BRIEF: Give again the entries below exactly, beginning at the first line and ending at the line with "# Running the bot and tests".

(Stored entries)
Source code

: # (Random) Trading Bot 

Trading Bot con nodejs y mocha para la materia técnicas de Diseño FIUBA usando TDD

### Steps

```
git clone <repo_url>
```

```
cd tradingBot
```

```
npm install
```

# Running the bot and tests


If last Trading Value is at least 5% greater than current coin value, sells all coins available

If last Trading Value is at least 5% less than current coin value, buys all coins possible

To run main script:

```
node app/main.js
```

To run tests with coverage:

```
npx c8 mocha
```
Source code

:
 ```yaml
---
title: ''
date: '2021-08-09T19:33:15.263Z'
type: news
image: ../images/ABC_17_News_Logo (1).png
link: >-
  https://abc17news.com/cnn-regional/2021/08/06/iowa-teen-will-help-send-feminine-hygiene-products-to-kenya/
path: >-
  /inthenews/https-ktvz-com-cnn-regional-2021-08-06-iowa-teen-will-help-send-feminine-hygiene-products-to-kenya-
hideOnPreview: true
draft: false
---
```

ANSWER SPACE:
Source code

: # (Random) Trading Bot 

Trading Bot con nodejs y mocha para la materia técnicas de Diseño FIUBA usando TDD

### Steps

```
git clone <repo_url>
```

```
cd tradingBot
```

```
npm install
```

# Running the bot and tests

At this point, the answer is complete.